Al fine di poter richiedere l’una tantum, il lavoratore domestico deve essere in possesso dei seguenti presupposti:

  • Avere all’attivo uno o più rapporti di lavoro di tipo domestico alla data del 18 maggio 2022 e non essere titolare di altra tipologia di rapporto di lavoro dipendente (i contratti considerati saranno tutti quelli già in essere, o la cui instaurazione non sia stata respinta, alla data di entrata in vigore del Decreto, ovvero il 18.5.2022);
  • Avere un reddito personale assoggettabile ad IRPEF – per l’anno 2021 – non superiore a € 35.000 al netto dei contributi previdenziali e assistenziali (sono esclusi dal calcolo il reddito della casa di abitazione e le sue pertinenze, i trattamenti di fine rapporto e le competenze arretrate sottoposte a tassazione separata, l’assegno al nucleo familiare, gli assegni familiari e l’assegno unico universale).
  • Non essere titolare, al momento della presentazione della domanda, di altra attività di lavoro dipendente o di pensione.

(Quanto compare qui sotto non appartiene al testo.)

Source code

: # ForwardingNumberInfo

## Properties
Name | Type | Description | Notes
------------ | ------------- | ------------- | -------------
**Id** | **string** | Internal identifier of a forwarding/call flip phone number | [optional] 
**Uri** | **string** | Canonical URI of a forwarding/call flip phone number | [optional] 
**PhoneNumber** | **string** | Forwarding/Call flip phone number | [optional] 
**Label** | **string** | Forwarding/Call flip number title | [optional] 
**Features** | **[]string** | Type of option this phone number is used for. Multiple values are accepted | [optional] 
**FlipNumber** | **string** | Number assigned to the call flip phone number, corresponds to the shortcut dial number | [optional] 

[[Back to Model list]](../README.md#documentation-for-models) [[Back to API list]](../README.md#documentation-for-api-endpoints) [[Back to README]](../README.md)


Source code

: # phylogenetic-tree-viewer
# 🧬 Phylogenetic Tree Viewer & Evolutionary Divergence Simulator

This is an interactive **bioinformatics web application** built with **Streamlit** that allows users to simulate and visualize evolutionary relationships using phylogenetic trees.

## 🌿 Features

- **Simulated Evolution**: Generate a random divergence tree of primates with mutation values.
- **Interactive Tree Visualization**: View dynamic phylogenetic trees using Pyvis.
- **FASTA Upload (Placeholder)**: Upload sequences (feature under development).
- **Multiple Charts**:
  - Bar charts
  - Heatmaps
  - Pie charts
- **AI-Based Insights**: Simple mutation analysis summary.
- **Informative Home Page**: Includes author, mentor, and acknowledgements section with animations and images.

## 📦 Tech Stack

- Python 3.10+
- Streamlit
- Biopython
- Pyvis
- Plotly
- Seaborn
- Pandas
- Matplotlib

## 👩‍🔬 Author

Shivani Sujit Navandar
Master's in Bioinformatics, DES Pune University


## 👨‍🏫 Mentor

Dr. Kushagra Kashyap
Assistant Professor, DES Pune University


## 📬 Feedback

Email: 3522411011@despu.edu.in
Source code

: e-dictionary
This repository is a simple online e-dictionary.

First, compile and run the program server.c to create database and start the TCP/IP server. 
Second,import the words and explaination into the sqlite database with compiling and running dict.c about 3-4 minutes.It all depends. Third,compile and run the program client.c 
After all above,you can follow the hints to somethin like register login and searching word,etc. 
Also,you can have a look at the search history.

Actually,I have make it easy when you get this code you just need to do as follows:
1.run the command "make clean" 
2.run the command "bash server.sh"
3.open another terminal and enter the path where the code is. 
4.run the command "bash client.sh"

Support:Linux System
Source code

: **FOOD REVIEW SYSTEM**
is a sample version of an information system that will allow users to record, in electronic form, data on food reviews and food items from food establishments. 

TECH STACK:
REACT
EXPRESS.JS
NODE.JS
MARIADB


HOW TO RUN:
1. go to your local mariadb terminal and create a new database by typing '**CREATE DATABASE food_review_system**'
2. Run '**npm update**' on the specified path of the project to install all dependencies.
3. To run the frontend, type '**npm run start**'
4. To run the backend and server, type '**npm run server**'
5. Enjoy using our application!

A tali requisiti si aggiungono quelli previsti per la generalità dei lavoratori dipendenti, anche appartenenti alle ulteriori e diverse categorie.

Ne consegue che, ai fini dell’una tantum, il lavoratore domestico deve possedere anche i seguenti requisiti:

  • Non percepire il reddito di cittadinanza;
  • Non essere titolare delle prestazioni di cui all’art. 32 del D.L. 50/2022, ovvero trattamenti pensionistici, pensione o assegno sociale, pensione o assegno per invalidi civili, ciechi e sordomuti, nonché trattamenti di accompagnamento alla pensione, con decorrenza entro il 30 giugno 2022;
  • Essere cittadino italiano o di uno Stato membro dell’Unione europea, o suo familiare, titolare del diritto di soggiorno o del diritto di soggiorno permanente, ovvero essere cittadino di uno Stato non appartenente all’Unione europea in possesso del permesso di soggiorno UE per soggiornanti di lungo periodo o del permesso di soggiorno per motivi di lavoro o di ricerca di durata almeno semestrale.

La domanda, come anticipato, può essere trasmessa all’INPS entro il 30 settembre 2022. La presentazione avviene on line tramite l’apposito servizio reso disponibile dall’Istituto sul proprio sito www.inps.it.

Con riferimento alle modalità di erogazione dell’indennità, le possibili alternative sono le seguenti:

  1. Accredito dell’importo sul conto corrente bancario/postale del lavoratore, se questi ha inserito l’iban nel modulo dei dati anagrafici;
  2. Accredito su libretto postale o bonifico domiciliato;
  3. Pagamento in contanti presso lo sportello delle Poste.

Si ricorda che l’indennità una tantum non concorre alla formazione del reddito complessivo né ai fini fiscali né ai fini contributivi.